Wherever the string "oacute" appears in the entries below, return the line that holds it.

──────── GIVEN ENTRIES

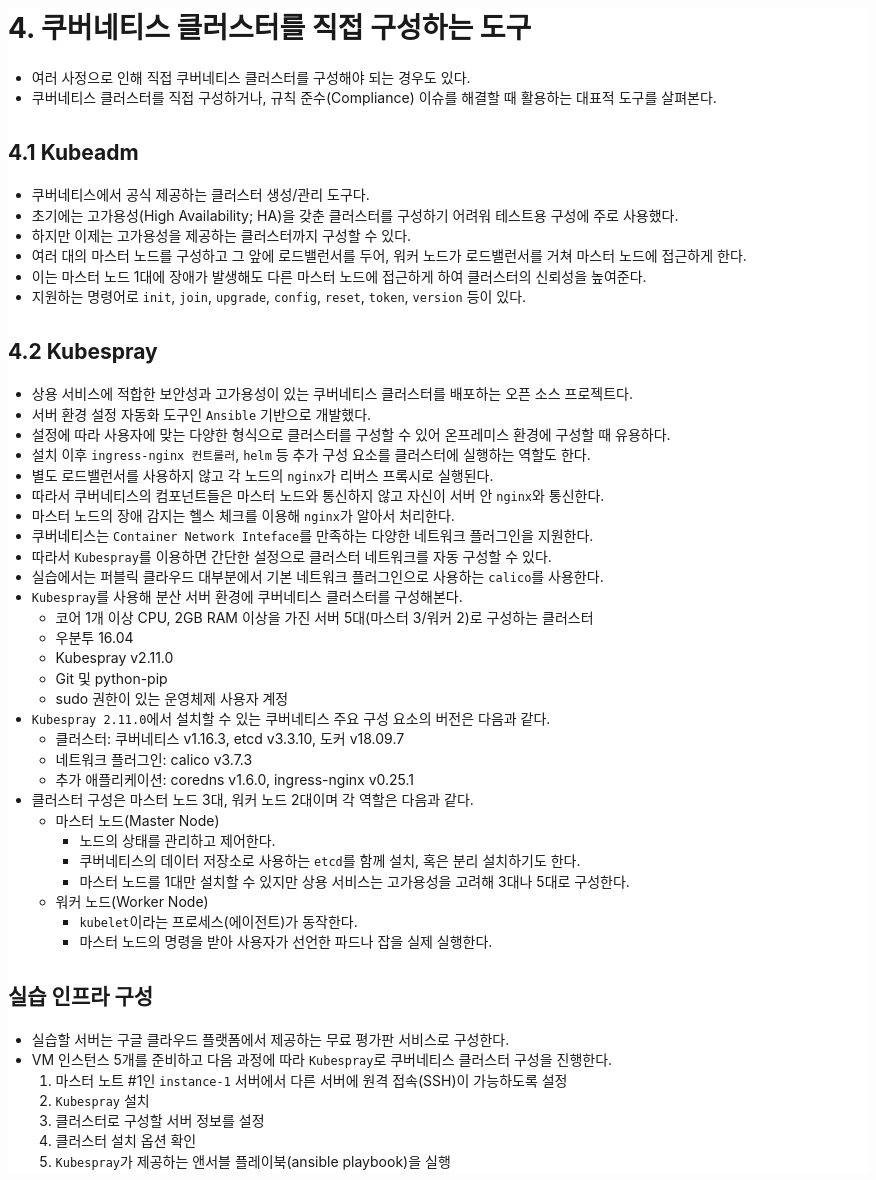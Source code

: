 # 4. 쿠버네티스 클러스터를 직접 구성하는 도구

- 여러 사정으로 인해 직접 쿠버네티스 클러스터를 구성해야 되는 경우도 있다.
- 쿠버네티스 클러스터를 직접 구성하거나, 규칙 준수(Compliance) 이슈를 해결할 때 활용하는 대표적 도구를 살펴본다.


## 4.1 Kubeadm

- 쿠버네티스에서 공식 제공하는 클러스터 생성/관리 도구다.
- 초기에는 고가용성(High Availability; HA)을 갖춘 클러스터를 구성하기 어려워 테스트용 구성에 주로 사용했다.
- 하지만 이제는 고가용성을 제공하는 클러스터까지 구성할 수 있다.
- 여러 대의 마스터 노드를 구성하고 그 앞에 로드밸런서를 두어, 워커 노드가 로드밸런서를 거쳐 마스터 노드에 접근하게 한다.
- 이는 마스터 노드 1대에 장애가 발생해도 다른 마스터 노드에 접근하게 하여 클러스터의 신뢰성을 높여준다.
- 지원하는 명령어로 `init`, `join`, `upgrade`, `config`, `reset`, `token`, `version` 등이 있다.


## 4.2 Kubespray

- 상용 서비스에 적합한 보안성과 고가용성이 있는 쿠버네티스 클러스터를 배포하는 오픈 소스 프로젝트다.
- 서버 환경 설정 자동화 도구인 `Ansible` 기반으로 개발했다.
- 설정에 따라 사용자에 맞는 다양한 형식으로 클러스터를 구성할 수 있어 온프레미스 환경에 구성할 때 유용하다.
- 설치 이후 `ingress-nginx 컨트롤러`, `helm` 등 추가 구성 요소를 클러스터에 실행하는 역할도 한다.
- 별도 로드밸런서를 사용하지 않고 각 노드의 `nginx`가 리버스 프록시로 실행된다.
- 따라서 쿠버네티스의 컴포넌트들은 마스터 노드와 통신하지 않고 자신이 서버 안 `nginx`와 통신한다.
- 마스터 노드의 장애 감지는 헬스 체크를 이용해 `nginx`가 알아서 처리한다.
- 쿠버네티스는 `Container Network Inteface`를 만족하는 다양한 네트워크 플러그인을 지원한다.
- 따라서 `Kubespray`를 이용하면 간단한 설정으로 클러스터 네트워크를 자동 구성할 수 있다.
- 실습에서는 퍼블릭 클라우드 대부분에서 기본 네트워크 플러그인으로 사용하는 `calico`를 사용한다.
- `Kubespray`를 사용해 분산 서버 환경에 쿠버네티스 클러스터를 구성해본다.
    - 코어 1개 이상 CPU, 2GB RAM 이상을 가진 서버 5대(마스터 3/워커 2)로 구성하는 클러스터
    - 우분투 16.04
    - Kubespray v2.11.0
    - Git 및 python-pip
    - sudo 권한이 있는 운영체제 사용자 계정
- `Kubespray 2.11.0`에서 설치할 수 있는 쿠버네티스 주요 구성 요소의 버전은 다음과 같다.
    - 클러스터: 쿠버네티스 v1.16.3, etcd v3.3.10, 도커 v18.09.7
    - 네트워크 플러그인: calico v3.7.3
    - 추가 애플리케이션: coredns v1.6.0, ingress-nginx v0.25.1
- 클러스터 구성은 마스터 노드 3대, 워커 노드 2대이며 각 역할은 다음과 같다.
    - 마스터 노드(Master Node)
        - 노드의 상태를 관리하고 제어한다.
        - 쿠버네티스의 데이터 저장소로 사용하는 `etcd`를 함께 설치, 혹은 분리 설치하기도 한다.
        - 마스터 노드를 1대만 설치할 수 있지만 상용 서비스는 고가용성을 고려해 3대나 5대로 구성한다.
    - 워커 노드(Worker Node)
        - `kubelet`이라는 프로세스(에이전트)가 동작한다.
        - 마스터 노드의 명령을 받아 사용자가 선언한 파드나 잡을 실제 실행한다.


## 실습 인프라 구성

- 실습할 서버는 구글 클라우드 플랫폼에서 제공하는 무료 평가판 서비스로 구성한다.
- VM 인스턴스 5개를 준비하고 다음 과정에 따라 `Kubespray`로 쿠버네티스 클러스터 구성을 진행한다.
    1. 마스터 노트 #1인 `instance-1` 서버에서 다른 서버에 원격 접속(SSH)이 가능하도록 설정
    2. `Kubespray` 설치
    3. 클러스터로 구성할 서버 정보를 설정
    4. 클러스터 설치 옵션 확인
    5. `Kubespray`가 제공하는 앤서블 플레이북(ansible playbook)을 실행
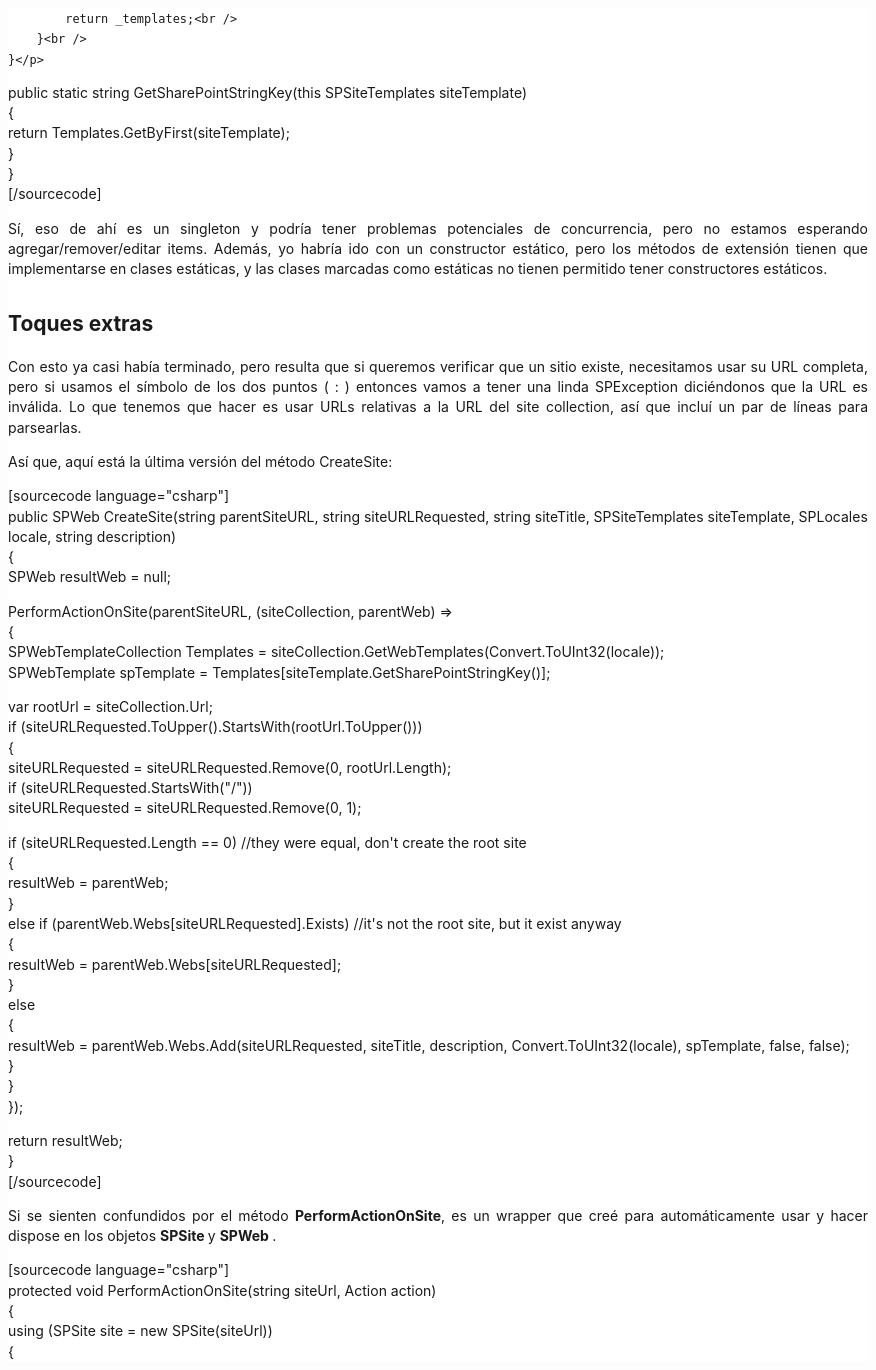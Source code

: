 			return _templates;<br />
		}<br />
	}</p>
<p>	public static string GetSharePointStringKey(this SPSiteTemplates siteTemplate)<br />
	{<br />
		return Templates.GetByFirst(siteTemplate);<br />
	}<br />
}<br />
[/sourcecode]</p>
<p style="text-align: justify;">S&iacute;, eso de ah&iacute; es un singleton y podr&iacute;a tener problemas potenciales de concurrencia, pero no estamos esperando agregar/remover/editar items. Adem&aacute;s, yo habr&iacute;a ido con un constructor est&aacute;tico, pero los m&eacute;todos de extensi&oacute;n tienen que implementarse en clases est&aacute;ticas, y las clases marcadas como est&aacute;ticas no tienen permitido tener constructores est&aacute;ticos.</p>
<h2 style="text-align: justify;">Toques extras</h2>
<p style="text-align: justify;">Con esto ya casi hab&iacute;a terminado, pero resulta que si queremos verificar que un sitio existe, necesitamos usar su URL completa, pero si usamos el s&iacute;mbolo de los dos puntos ( : ) entonces vamos a tener una linda SPException dici&eacute;ndonos que la URL es inv&aacute;lida. Lo que tenemos que hacer es usar URLs relativas a la URL del site collection, as&iacute; que inclu&iacute; un par de l&iacute;neas para parsearlas.</p>
<p style="text-align: justify;">As&iacute; que, aqu&iacute; est&aacute; la &uacute;ltima versi&oacute;n del m&eacute;todo CreateSite:</p>
<p>[sourcecode language="csharp"]<br />
public SPWeb CreateSite(string parentSiteURL, string siteURLRequested, string siteTitle, SPSiteTemplates siteTemplate, SPLocales locale, string description)<br />
{<br />
	SPWeb resultWeb = null;</p>
<p>	PerformActionOnSite(parentSiteURL, (siteCollection, parentWeb) =><br />
	{<br />
		SPWebTemplateCollection Templates = siteCollection.GetWebTemplates(Convert.ToUInt32(locale));<br />
		SPWebTemplate spTemplate = Templates[siteTemplate.GetSharePointStringKey()];</p>
<p>		var rootUrl = siteCollection.Url;<br />
		if (siteURLRequested.ToUpper().StartsWith(rootUrl.ToUpper()))<br />
		{<br />
			siteURLRequested = siteURLRequested.Remove(0, rootUrl.Length);<br />
			if (siteURLRequested.StartsWith("/"))<br />
				siteURLRequested = siteURLRequested.Remove(0, 1);</p>
<p>			if (siteURLRequested.Length == 0) //they were equal, don't create the root site<br />
			{<br />
				resultWeb = parentWeb;<br />
			}<br />
			else if (parentWeb.Webs[siteURLRequested].Exists) //it's not the root site, but it exist anyway<br />
			{<br />
				resultWeb = parentWeb.Webs[siteURLRequested];<br />
			}<br />
			else<br />
			{<br />
				resultWeb = parentWeb.Webs.Add(siteURLRequested, siteTitle, description, Convert.ToUInt32(locale), spTemplate, false, false);<br />
			}<br />
		}<br />
	});</p>
<p>	return resultWeb;<br />
}<br />
[/sourcecode]</p>
<p style="text-align: justify;">Si se sienten confundidos por el m&eacute;todo <strong>PerformActionOnSite</strong>, es un wrapper que cre&eacute; para autom&aacute;ticamente usar y hacer dispose en los objetos <strong>SPSite </strong>y <strong>SPWeb </strong>.</p>
<p>[sourcecode language="csharp"]<br />
protected void PerformActionOnSite(string siteUrl, Action<SPSite, SPWeb> action)<br />
{<br />
	using (SPSite site = new SPSite(siteUrl))<br />
	{<br />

────────────────

• **RESULT OF THIS EXERCISE**:
<p style="text-align: justify;">S&iacute;, eso de ah&iacute; es un singleton y podr&iacute;a tener problemas potenciales de concurrencia, pero no estamos esperando agregar/remover/editar items. Adem&aacute;s, yo habr&iacute;a ido con un constructor est&aacute;tico, pero los m&eacute;todos de extensi&oacute;n tienen que implementarse en clases est&aacute;ticas, y las clases marcadas como est&aacute;ticas no tienen permitido tener constructores est&aacute;ticos.</p>
<p style="text-align: justify;">As&iacute; que, aqu&iacute; est&aacute; la &uacute;ltima versi&oacute;n del m&eacute;todo CreateSite:</p>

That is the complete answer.